CN114697246A - Virtual machine test environment construction method - Google Patents

Abstract

The invention discloses a method for building a virtual machine test environment, which comprises the following steps: creating a virtual machine A, a virtual machine B, a virtual machine C, a virtual machine D and a virtual machine E through a virtual machine tool; the virtual machine E sets a plurality of broadcast domains through a virtual machine tool; and the virtual machine A, the virtual machine B, the virtual machine C and the virtual machine D respectively perform information transmission with the virtual machine E in corresponding broadcast domains. The virtual machine E is used for data exchange in each broadcast domain, the virtual machine E configures different virtual network card information through a virtual machine editor, and the virtual network card is used as a VLAN port of the switch. The invention has the beneficial effects that: the virtual machine is used for replacing a real exchanger, so that the functions of exchange and routing are realized, and the problem of communication among equipment is solved; the related equipment of each subsystem under the signal system is also replaced by a virtual machine, and data intercommunication and data processing between the subsystems are realized through a virtual three-layer switch.

Description

A method for building a virtual machine test environment

technical field

The invention relates to the technical field of building a train signal system test platform, in particular to a method for building a virtual machine test environment.

Background technique

The signal system test environment is aimed at the communication-based train automatic control system, as well as its various subsystems - the on-board controller CC (including on-board ATP (train overspeed protection system) and on-board ATO (train automatic operation (driving) system) )), the zone controller ZC, the interlocking system CBI, the automatic train monitoring system ATS and the test environment of the data communication system DCS between the subsystems. The existing laboratory test environment is usually connected by physical network cables, and the signal equipment (CC (vehicle signal system), ZC (regional control center), CBI (interlocking system), ATS) of different network segments is accessed by routing through the three-layer switch. (Automatic Train Monitoring System)), Layer 2 switches access the equipment on the same network segment (equipment inside the subsystem) to realize data communication of the equipment, so that each subsystem under the signal system ATC (Automatic Train Control System), ATP (Automatic Train Control System) Protection subsystem), ATS (automatic train monitoring system) all equipment can carry out data exchange and data processing.

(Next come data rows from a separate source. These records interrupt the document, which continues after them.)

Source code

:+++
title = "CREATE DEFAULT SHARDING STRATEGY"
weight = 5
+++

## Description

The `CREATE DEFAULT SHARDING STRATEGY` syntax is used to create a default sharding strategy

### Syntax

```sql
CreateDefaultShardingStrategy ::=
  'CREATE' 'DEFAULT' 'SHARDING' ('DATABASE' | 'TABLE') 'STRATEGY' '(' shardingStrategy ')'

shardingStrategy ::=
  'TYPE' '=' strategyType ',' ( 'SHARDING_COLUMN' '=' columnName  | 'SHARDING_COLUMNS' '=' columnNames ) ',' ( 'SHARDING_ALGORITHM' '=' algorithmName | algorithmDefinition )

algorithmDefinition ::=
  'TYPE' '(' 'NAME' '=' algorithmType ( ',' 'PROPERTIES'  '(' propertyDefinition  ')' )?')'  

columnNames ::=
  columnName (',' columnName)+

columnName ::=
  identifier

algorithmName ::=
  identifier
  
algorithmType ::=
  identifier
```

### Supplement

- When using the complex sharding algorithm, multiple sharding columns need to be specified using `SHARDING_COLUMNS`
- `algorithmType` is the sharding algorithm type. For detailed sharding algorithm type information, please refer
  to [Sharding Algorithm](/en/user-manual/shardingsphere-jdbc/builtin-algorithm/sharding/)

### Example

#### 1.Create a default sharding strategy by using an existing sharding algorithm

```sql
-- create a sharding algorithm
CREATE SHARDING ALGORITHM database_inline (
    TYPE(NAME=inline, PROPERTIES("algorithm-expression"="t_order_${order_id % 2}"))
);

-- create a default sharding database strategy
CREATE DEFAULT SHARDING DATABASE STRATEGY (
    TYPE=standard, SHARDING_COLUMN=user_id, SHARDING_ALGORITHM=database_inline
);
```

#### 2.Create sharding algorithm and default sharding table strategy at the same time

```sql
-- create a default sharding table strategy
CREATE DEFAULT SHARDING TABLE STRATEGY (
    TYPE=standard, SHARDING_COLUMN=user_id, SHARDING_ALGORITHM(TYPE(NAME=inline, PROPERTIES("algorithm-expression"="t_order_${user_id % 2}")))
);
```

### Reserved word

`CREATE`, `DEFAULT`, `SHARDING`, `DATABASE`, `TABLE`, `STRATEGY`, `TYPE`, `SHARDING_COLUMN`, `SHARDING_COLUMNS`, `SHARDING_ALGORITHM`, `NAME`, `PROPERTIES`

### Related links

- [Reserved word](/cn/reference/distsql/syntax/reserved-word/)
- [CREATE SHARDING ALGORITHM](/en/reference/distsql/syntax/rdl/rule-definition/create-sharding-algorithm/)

The defect of the existing laboratory real physical equipment environment is that it requires a large number of real physical equipment of each subsystem, and the physical communication between the equipment requires a large number of network cables and switches; its operation and maintenance cost is too high. In addition to the high cost of hardware in the real physical equipment environment of the laboratory, the equipment also has problems such as occupying a large laboratory space, many cables and network cables, high power consumption, and high labor costs, resulting in a substantial increase in its operation and maintenance costs. Second, manageability is low. The number of hardware devices in the real physical equipment environment of the laboratory is large, which is difficult to manage effectively, and the deployment of equipment and applications is heavy, which also increases the difficulty of replacing project systems and applications. Furthermore, the utilization rate of equipment resources is low. In the process of building a laboratory environment, the testing needs of multiple projects, including future business development and unexpected needs, are usually considered. Therefore, a certain percentage of margin will be reserved when selecting hardware equipment such as device memory, storage, and network. , to meet its performance and capacity carrying requirements. However, in reality, after the hardware resources go online, the system load is not too large for a certain period of time, causing serious waste of hardware resources with higher configuration.

SUMMARY OF THE INVENTION

The purpose of the present invention is to propose a method for constructing a virtual machine test environment, to build a stand-alone distributed DCS network laboratory test environment in the VMware Workstation virtual environment, without using real physical equipment and switch network cables, etc., and using virtual machines instead of real switches to realize The switching and routing functions solve the communication problem between devices; the related devices of each subsystem under the signal system are also replaced by virtual machines, and the data exchange and data processing between them are realized through the virtual three-layer switch.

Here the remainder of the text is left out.